Obedeciendo las órdenes de Royd, César decidió probar aquel escudo óseo que tanto le había gustado cuando lo vio por primera vez. Echó a correr entre tropiezos bajo su protección y recibió un par de golpes, pero estos solo hicieron que las placas de hueso aumentasen sus dimensiones haciendo del escudo un elemento muy incómodo y pesado. Sebastián, por otra parte, se hallaba muy ocupado moviendo su bastón de aquí para allá como si de una varita mágica se tratase, sin saber que más hacer, inmerso en aquel improvisado y caótico campo de batalla.

Con un violento puñetazo, Royd se quitó de encima a dos de las bestias que lo rodeaban y se puso de pie. Zigzagueando y dando saltos entre sus enemigos, subió por el terreno hasta alcanzar una elevación ubicada sobre unas rocas, y una vez allí, soltó un aullido aterrador que retumbó por toda la montaña. Un bramido similar pero más grave le contestó.

-¿Qué fue eso? -preguntó Sebastián-. ¿De dónde salió ese rugido?

Para su sorpresa, ojos brillosos, rugidos y pequeñas cabezas comenzaron a asomar entre los resquicios de la montaña. En poco menos de un minuto una veintena de lobos se halló rodeando a los combatientes, y los cinco déndridos que no habían sido derrotados aún, fueron finalmente presa de la ferocidad de los mismos. Cuando todo hubo terminado, varios cánidos habían resultado heridos, Royd se veía algo lastimado y Maurice estaba medio abollado, pero eso era todo lo que había que lamentar. Eran los restos de aquellos demonios, y no los de los niños, los que yacían por todo el lugar en forma de ceniza y huesos resecos.
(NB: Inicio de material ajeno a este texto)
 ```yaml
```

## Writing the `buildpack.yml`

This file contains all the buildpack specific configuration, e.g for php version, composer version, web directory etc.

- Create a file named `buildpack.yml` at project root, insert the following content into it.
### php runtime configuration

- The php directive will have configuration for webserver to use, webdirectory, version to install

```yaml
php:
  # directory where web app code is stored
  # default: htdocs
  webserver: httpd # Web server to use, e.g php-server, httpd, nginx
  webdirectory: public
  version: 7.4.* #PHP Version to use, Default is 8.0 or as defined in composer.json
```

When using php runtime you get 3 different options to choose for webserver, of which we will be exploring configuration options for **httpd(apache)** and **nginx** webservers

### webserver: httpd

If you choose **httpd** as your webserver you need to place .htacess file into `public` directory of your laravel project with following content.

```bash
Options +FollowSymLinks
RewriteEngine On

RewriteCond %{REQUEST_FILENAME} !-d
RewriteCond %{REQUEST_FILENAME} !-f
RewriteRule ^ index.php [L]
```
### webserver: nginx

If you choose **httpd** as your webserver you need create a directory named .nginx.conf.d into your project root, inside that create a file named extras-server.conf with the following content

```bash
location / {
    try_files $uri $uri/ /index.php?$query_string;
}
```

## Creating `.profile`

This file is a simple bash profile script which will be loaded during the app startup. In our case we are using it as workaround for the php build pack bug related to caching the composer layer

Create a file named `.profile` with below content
Royd caminó en dirección a un enorme lobo gris que parecía ser el líder del grupo, y realizó una reverencia.

-Muchas gracias por la ayuda, nos han salvado -dijo-. Me alegro de haber tenido la suerte de encontrarlos merodeando por aquí.

El lobo echó una mirada sobre las ruinas del incendio y respondió:

-No tienes nada que agradecer, Royd, el humo nos trajo hasta aquí. Además, tú luchaste las batallas de muchos de ellos alguna vez cuando eras niño.
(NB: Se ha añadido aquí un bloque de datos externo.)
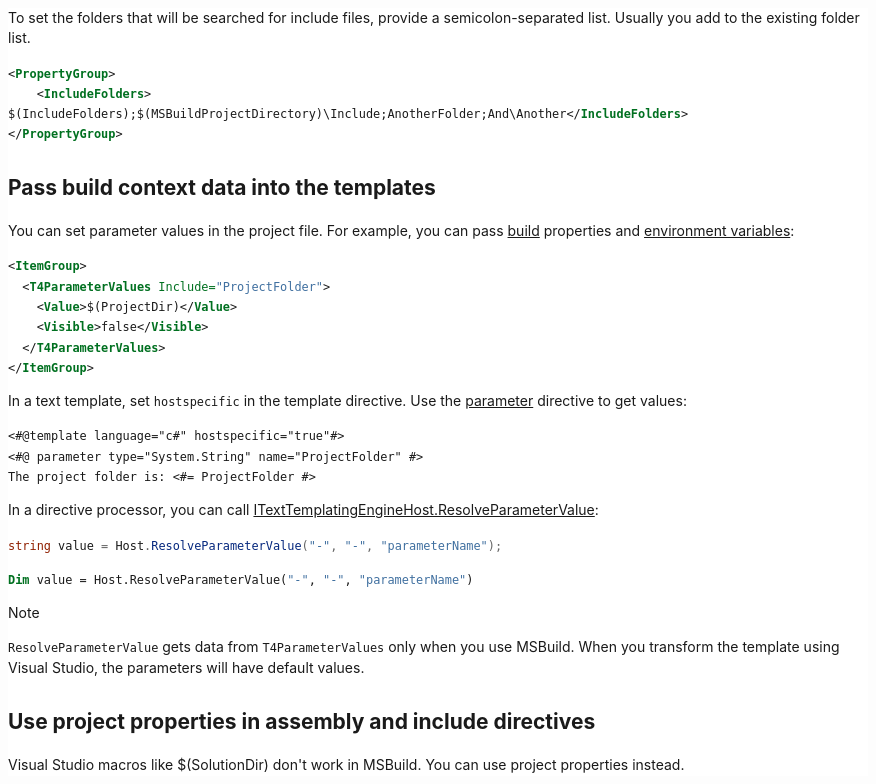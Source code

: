 To set the folders that will be searched for include files, provide a semicolon-separated list. Usually you add to the existing folder list.

```xml
<PropertyGroup>
    <IncludeFolders>
$(IncludeFolders);$(MSBuildProjectDirectory)\Include;AnotherFolder;And\Another</IncludeFolders>
</PropertyGroup>
```

##  <a name="parameters"></a> Pass build context data into the templates

You can set parameter values in the project file. For example, you can pass [build](../msbuild/msbuild-properties.md) properties and [environment variables](../msbuild/how-to-use-environment-variables-in-a-build.md):

```xml
<ItemGroup>
  <T4ParameterValues Include="ProjectFolder">
    <Value>$(ProjectDir)</Value>
    <Visible>false</Visible>
  </T4ParameterValues>
</ItemGroup>
```

 In a text template, set `hostspecific` in the template directive. Use the [parameter](../modeling/t4-parameter-directive.md) directive to get values:

```
<#@template language="c#" hostspecific="true"#>
<#@ parameter type="System.String" name="ProjectFolder" #>
The project folder is: <#= ProjectFolder #>
```

In a directive processor, you can call [ITextTemplatingEngineHost.ResolveParameterValue](https://msdn.microsoft.com/library/microsoft.visualstudio.texttemplating.itexttemplatingenginehost.resolveparametervalue.aspx):

```csharp
string value = Host.ResolveParameterValue("-", "-", "parameterName");
```

```vb
Dim value = Host.ResolveParameterValue("-", "-", "parameterName")
```

> [!NOTE]
> `ResolveParameterValue` gets data from `T4ParameterValues` only when you use MSBuild. When you transform the template using Visual Studio, the parameters will have default values.

##  <a name="msbuild"></a> Use project properties in assembly and include directives

Visual Studio macros like $(SolutionDir) don't work in MSBuild. You can use project properties instead.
Hizo una pausa y preguntó:
-¿Y quienes son tus amiguitos?

-Ellos son unos niños que debo llevarle sin demora al viejo Altiviades -respondió el guía-. Y la armadura es cosa de Fargo, no me pregunte.

A continuación, volteándose hacia Guido y sus acompañantes, agregó:

–Guido, César, Sebastián, éste es Bugen. No sólo es mi mejor amigo, sino también mi maestro.